There were old tickets for film shows that had clearly been significant, either because of the film or because of who I’d seen it with. There was a handwritten draft for an application for funds for my education in America. There were blank restaurant order pads, complete with carbons, from when I’d worked as a waiter in New York in 1982. There were laminated delegate cards from various film festivals attended over the years. There were badges with rusting pins: Soviet battleships from 1972, from a peace march in New York in 1981, and so on. There were postcards from people I couldn’t place, sent from Morocco and Denver — ‘It was great getting drunk with you, buddy! So good to exchange our life stories!’, that sort of thing. There were cassette covers with handwritten song lists. There were diaries with daily entries, letters, and, for some reason, a dental pick of the kind dentists use to torture your cavities.

This drawer was a mini-godown of random memory-triggers and now its time as a receptacle for material nostalgia was up. I could definitely throw away some of the stuff, but not all of it. For example, there was obviously no question of chucking the duplicate key to the beloved family Ambassador we’d sold in 1997, not after that faithful vehicle had served us for 26 years. And, how could I bin the precious collection of labels that I’d cut out from different coffee packets across the decades? Opening other drawers I found more stuff that I had hoarded and forgotten. Suddenly I was slipping down a rabbit-hole, escorted by memory-related junk, throwing away that which was obviously rotten, that which evoked no clear memory, that which was embarassing, while trying to re-organise all the archival clutter I couldn’t — yet — bear to lose.

Regret or liberation?

Others I know also hang on to weird things. One friend used to collect stones from different trips they had made around the world. After 20 years, they suddenly threw away the whole lot, but not without huge regret. Another friend, divorced after long acrimony, left the country to live abroad. They left behind their collection of books and even awards that the ex-spouse was refusing to hand over. ‘You know, it hurts to lose the books, but at the end of the day, I don’t care, I can’t tell you how light and free I feel!’ Another couple downsized after their children moved out. In the process they sold off a lot of inherited furniture they had held precious — the freedom they gained was clearly more important than the sentiments residing in wood and glass.

There’s a notion that people hang on to stuff according to the space they have available, but this is quickly disproved. A friend points out that one day someone or the other is going to have to clear up after you’re gone and so it’s best to always run a tight ship. ‘Could it be that people who have children know there will be someone to sort things afterwards? That they will be there to ‘read’ your life through your objects? And that people without children therefore just keep less about them?’

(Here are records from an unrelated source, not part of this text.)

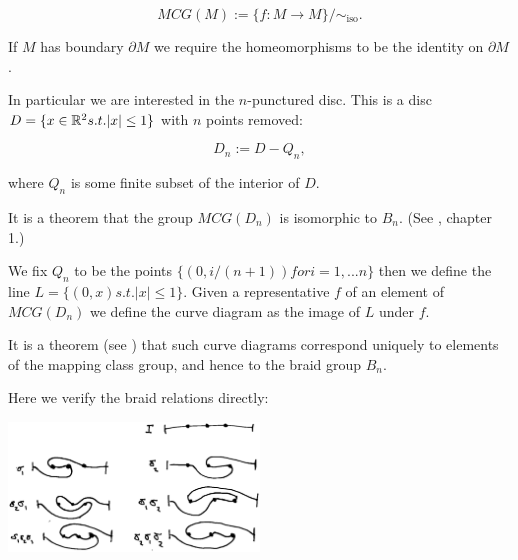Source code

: \documentclass[12pt,a4paper]{article}
\begin{document}
    $$ MCG(M) := \{ f : M \to M \} / \sim_{\text{iso}}.$$

If $M$ has boundary $\partial M$ we require the homeomorphisms to
be the identity on $\partial M$.

In particular we are interested in
 the $n$-punctured disc.
This is a disc $D = \{ x\in \mathbb{R}^2 s.t. |x|\leq 1 \} $
with $n$ points removed:

    $$ D_n := D - Q_n,$$

where $Q_n$ is some finite subset of the interior of $D$.


It is a theorem that the group $MCG(D_n)$ is isomorphic to $B_n.$
(See \cite{Kassel10}, chapter 1.)

We fix $Q_n$ to be the points $\{(0, i/(n+1)) for i=1,...n\}$
then we define the line $L = \{(0, x) s.t. |x|\leq 1\}.$
Given a representative $f$ of an element of $MCG(D_n)$
we define the
curve diagram as the
image of $L$ under $f$.

It is a theorem (see \cite{Dehornoy02}) that such curve diagrams
correspond uniquely to elements of the mapping class group, and
hence to the braid group $B_n$.

Here we verify the braid relations directly:

\begin{center}
\includegraphics[width=0.5\textwidth]{curve-braid.eps}
\end{center}










{}

\end{document}
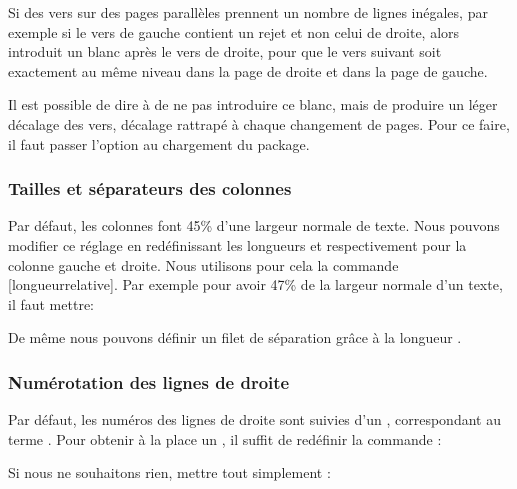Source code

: Si des vers sur des pages parallèles prennent un nombre de lignes inégales, par exemple si le vers de gauche contient un rejet et non  celui de droite, alors  introduit un blanc après le vers de droite, pour que le vers suivant soit exactement au même niveau dans la page de droite et dans la page de gauche.

Il est possible de dire à  de ne pas introduire ce blanc, mais de produire un léger décalage des vers, décalage rattrapé à chaque changement de pages. Pour ce faire, il faut passer l'option  au chargement du package.

\begin{latexcode}
\usepackage[shiftedverses]{reledpar}
\end{latexcode}
 
 \subsubsection{Tailles et séparateurs des colonnes}

Par défaut, les colonnes font 45\% d'une largeur normale de texte. Nous pouvons modifier ce réglage en redéfinissant les longueurs  et  respectivement pour la colonne gauche et droite. Nous utilisons pour cela la commande [longueurrelative]. Par exemple pour avoir 47\% de la largeur normale d'un texte, il faut mettre:

\begin{latexcode}
\setlength{\Lcolwidth}{0.47\textwidth}
\setlength{\Rcolwidth}{0.47\textwidth}
\end{latexcode}

De même nous pouvons définir un filet de séparation grâce à la longueur .

\begin{latexcode}
\setlength{columnrulewidth}{0.4pt}
\end{latexcode}


\subsubsection{Numérotation des lignes de droite}

Par défaut, les numéros des lignes de droite sont suivies d'un , correspondant au terme . Pour obtenir à la place un , il suffit de redéfinir la commande  :

\begin{latexcode}
\renewcommand{\Rlineflag}{D}
\end{latexcode}

Si nous ne souhaitons  rien, mettre tout simplement :


\begin{latexcode}
\renewcommand{\Rlineflag}{}
\end{latexcode}




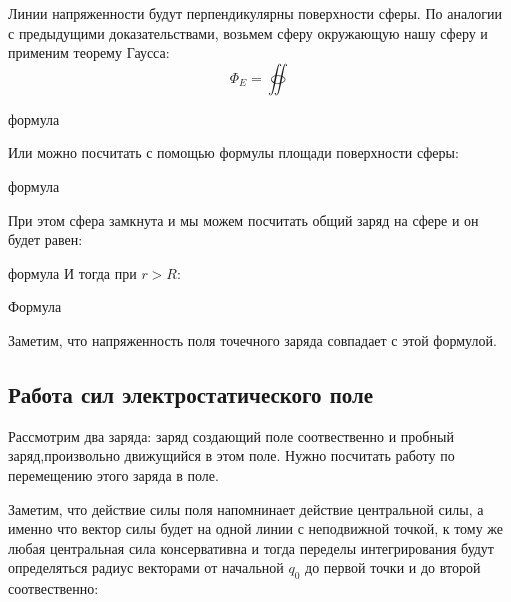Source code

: \documentclass[../main.tex]{subfiles}
\begin{document}
Линии напряженности будут перпендикулярны поверхности сферы.
По аналогии с предыдущими доказательствами, возьмем сферу окружающую нашу сферу и применим теорему Гаусса:
\[\Phi_E = \oiint\]

формула

Или можно посчитать с помощью формулы площади поверхности сферы:

формула

При этом сфера замкнута и мы можем посчитать общий заряд на сфере и он будет равен:

формула
И тогда при $r > R$:

Формула

Заметим, что напряженность поля точечного заряда совпадает с этой формулой.

\subsection{Работа сил электростатического поле}

Рассмотрим два заряда: заряд создающий поле соотвественно и пробный заряд,произвольно движущийся в этом поле. Нужно посчитать работу по перемещению этого заряда в поле.

Заметим, что действие силы поля напомнинает действие центральной силы, а именно что вектор силы будет на одной линии с неподвижной точкой, к тому же любая центральная сила консервативна и тогда переделы интегрирования будут определяться радиус векторами от начальной $q_0$ до первой точки и до второй соотвественно:
\end{document}
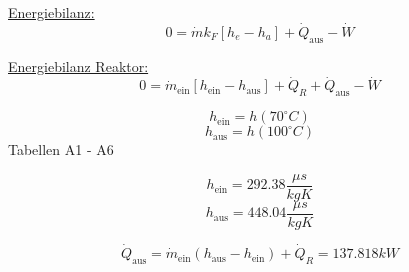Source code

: 

\item[a)] \underline{Energiebilanz:}
    \[
    0 = \dot{m} k_F \left[ h_e - h_a \right] + \dot{Q}_{\text{aus}} - \dot{W}
    \]
    
    \underline{Energiebilanz Reaktor:}
    \[
    0 = \dot{m}_{\text{ein}} \left[ h_{\text{ein}} - h_{\text{aus}} \right] + \dot{Q}_R + \dot{Q}_{\text{aus}} - \dot{W}
    \]
    
    \[
    h_{\text{ein}} = h(70^\circ C)
    \]
    \[
    h_{\text{aus}} = h(100^\circ C)
    \]
    Tabellen A1 - A6
    
    \[
    h_{\text{ein}} = 292.38 \frac{\mu s}{kg K}
    \]
    \[
    h_{\text{aus}} = 448.04 \frac{\mu s}{kg K}
    \]
    
    \[
    \dot{Q}_{\text{aus}} = \dot{m}_{\text{ein}} (h_{\text{aus}} - h_{\text{ein}}) + \dot{Q}_R = 137.818 kW
    \]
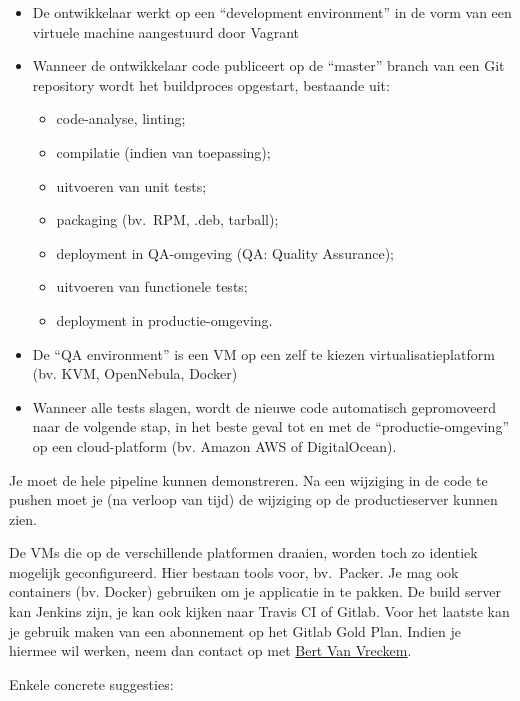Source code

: \begin{itemize}
\item De ontwikkelaar werkt op een ``development environment'' in de vorm van een virtuele machine aangestuurd door Vagrant
\item Wanneer de ontwikkelaar code publiceert op de ``master'' branch van een Git repository wordt het buildproces opgestart, bestaande uit:

  \begin{itemize}
  \item code-analyse, linting;
  \item compilatie (indien van toepassing);
  \item uitvoeren van unit tests;
  \item packaging (bv.~RPM, .deb, tarball);
  \item deployment in QA-omgeving (QA: Quality Assurance);
  \item uitvoeren van functionele tests;
  \item deployment in productie-omgeving.
  \end{itemize}

\item De ``QA environment'' is een VM op een zelf te kiezen virtualisatieplatform (bv. KVM, OpenNebula, Docker)
\item Wanneer alle tests slagen, wordt de nieuwe code automatisch gepromoveerd naar de volgende stap, in het beste geval tot en met de ``productie-omgeving'' op een cloud-platform (bv. Amazon AWS of DigitalOcean).
\end{itemize}

Je moet de hele pipeline kunnen demonstreren. Na een wijziging in de code te pushen moet je (na verloop van tijd) de wijziging op de productieserver kunnen zien.

De VMs die op de verschillende platformen draaien, worden toch zo identiek mogelijk geconfigureerd. Hier bestaan tools voor, bv.~Packer.  Je mag ook containers (bv. Docker) gebruiken om je applicatie in te pakken. De build server kan Jenkins zijn, je kan ook kijken naar Travis CI of Gitlab. Voor het laatste kan je gebruik maken van een abonnement op het Gitlab Gold Plan. Indien je hiermee wil werken, neem dan contact op met \href{mailto:bert.vanvreckem@hogent.be}{Bert Van Vreckem}.

Enkele concrete suggesties:

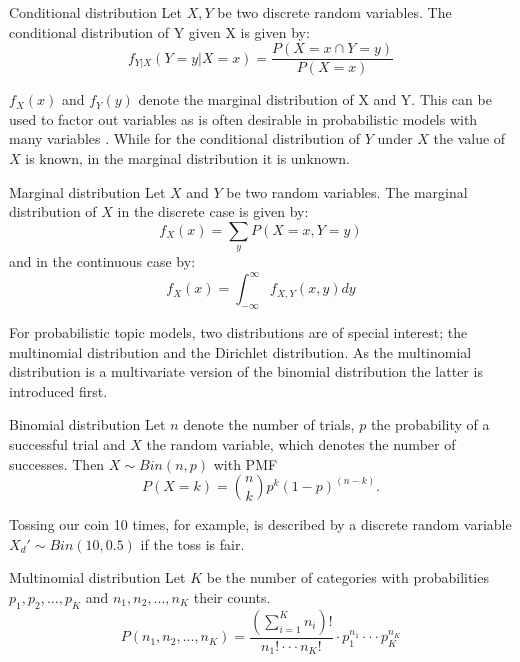 \begin{definition}{Conditional distribution} Let $X, Y$ be two discrete random variables. The conditional distribution of Y given X is given by:
\begin{equation}
f_{Y|X}(Y=y|X=x) = \frac{P(X=x \cap Y=y)}{P(X=x)}
\end{equation}
\end{definition}
$f_X(x)$ and $f_Y(y)$ denote the marginal distribution of X and Y. This can be used to factor out variables as is often desirable in probabilistic models with many variables \cite{DBLP:phd/dnb/Kling16}. While for the conditional distribution of $Y$ under $X$ the value of $X$ is known, in the marginal distribution it is unknown.
\begin{definition}{Marginal distribution}
Let $X$ and $Y$ be two random variables. The marginal distribution of $X$ in the discrete case is given by:
\begin{equation}
f_X(x) = \sum_y P(X=x,Y=y)
\end{equation}
and in the continuous case by:
\begin{equation}
f_X(x) = \int_{-\infty}^{\infty} f_{X,Y}(x,y)dy
\end{equation}
\end{definition}
For probabilistic topic models, two distributions are of special interest; the multinomial distribution and the Dirichlet distribution. As the multinomial distribution is a multivariate version of the binomial distribution the latter is introduced first.
\begin{definition}{Binomial distribution} Let $n$ denote the number of trials, $p$ the probability of a successful trial and $X$ the random variable, which denotes the number of successes. Then $X \sim Bin(n,p)$ with PMF
\begin{equation}
P(X=k) = {n \choose k} p^k (1-p)^{(n-k)} \text{.}
\end{equation}
\end{definition}
Tossing our coin 10 times, for example, is described by a discrete random variable $X_d\prime \sim Bin(10,0.5)$ if the toss is fair.
\begin{definition}{Multinomial distribution}
Let $K$ be the number of categories with probabilities $p_1, p_2, ..., p_K$ and $n_1, n_2, ...,n_K$ their counts.
\begin{equation}
P(n_1,n_2,...,n_K) = \frac{(\sum_{i=1}^K n_i)!}{n_1! \cdot \cdot \cdot n_K!} \cdot p_1^{n_1}\cdot \cdot \cdot p_K^{n_K}
\end{equation}
\end{definition}
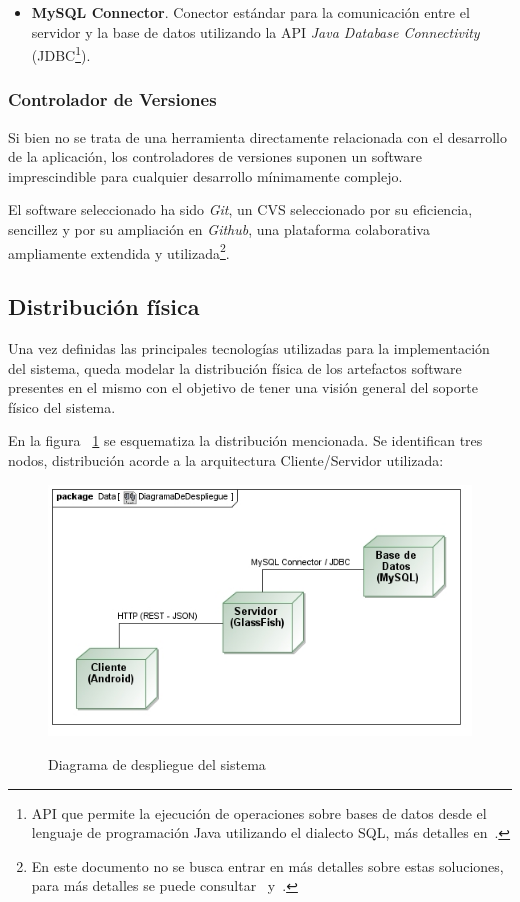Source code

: \begin{itemize}
	\item \textbf{MySQL Connector}. Conector estándar para la comunicación entre el servidor y la base de datos utilizando la API \emph{Java Database Connectivity} (JDBC\footnote{API que permite la ejecución de operaciones sobre bases de datos desde el lenguaje de programación Java utilizando el dialecto SQL, más detalles en~\cite{OraDB}.}).
\end{itemize}

\subsubsection{Controlador de Versiones}

Si bien no se trata de una herramienta directamente relacionada con el desarrollo de la aplicación, los controladores de versiones suponen un software imprescindible para cualquier desarrollo mínimamente complejo.

El software seleccionado ha sido \emph{Git}, un CVS seleccionado por su eficiencia, sencillez y por su ampliación en \emph{Github}, una plataforma colaborativa ampliamente extendida y utilizada\footnote{En este documento no se busca entrar en más detalles sobre estas soluciones, para más detalles se puede consultar~\cite{Git} y~\cite{GitHb}.}.

\subsection{Distribución física}

Una vez definidas las principales tecnologías utilizadas para la implementación del sistema, queda modelar la distribución física de los artefactos software presentes en el mismo con el objetivo de tener una visión general del soporte físico del sistema.

En la figura ~\ref{fig:diagramaDespliegue} se esquematiza la distribución mencionada. Se identifican tres nodos, distribución acorde a la arquitectura Cliente/Servidor utilizada:

\begin{figure} [!htb]
	\centering
	{\includegraphics[width=\linewidth,height=\textheight,keepaspectratio]{Images/Diagramas/09_DiagramaDeDespliegue}}
	\caption{Diagrama de despliegue del sistema}
	\label{fig:diagramaDespliegue}
\end{figure}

Again, not necessarily. I’ve seen grand matriarchs leave behind meticulously organised houses and non-parents leave behind all kinds of sprawling mess. I think it has all got to do with your core nature. Are you a hoarder? A collector? Are you an OCD put-away freak or a sprawler? These categories are not mutually exclusive and can overlap in strange ways.

Proof of the past

In terms of things we keep, things that encapsulate particular moments of our past, it all depends on your relationship to memory, to how much you feel the need to live in the past, or how you use the past to fuel your present and future. I know people with vivid memories who have no need for the triggers or proof provided by objects. I also know people who have huge drop-outs in their memory but who won’t let go of a single dust-encrusted trinket. As for myself, all I know is that I have a newly deployed drawer for fresh hoarding and lots of magical elbowing and adjusting going on in other drawers as newly arrived things jostle with ones that have been occupying the space for years.

Ruchir Joshi is a writer, filmmaker and columnist.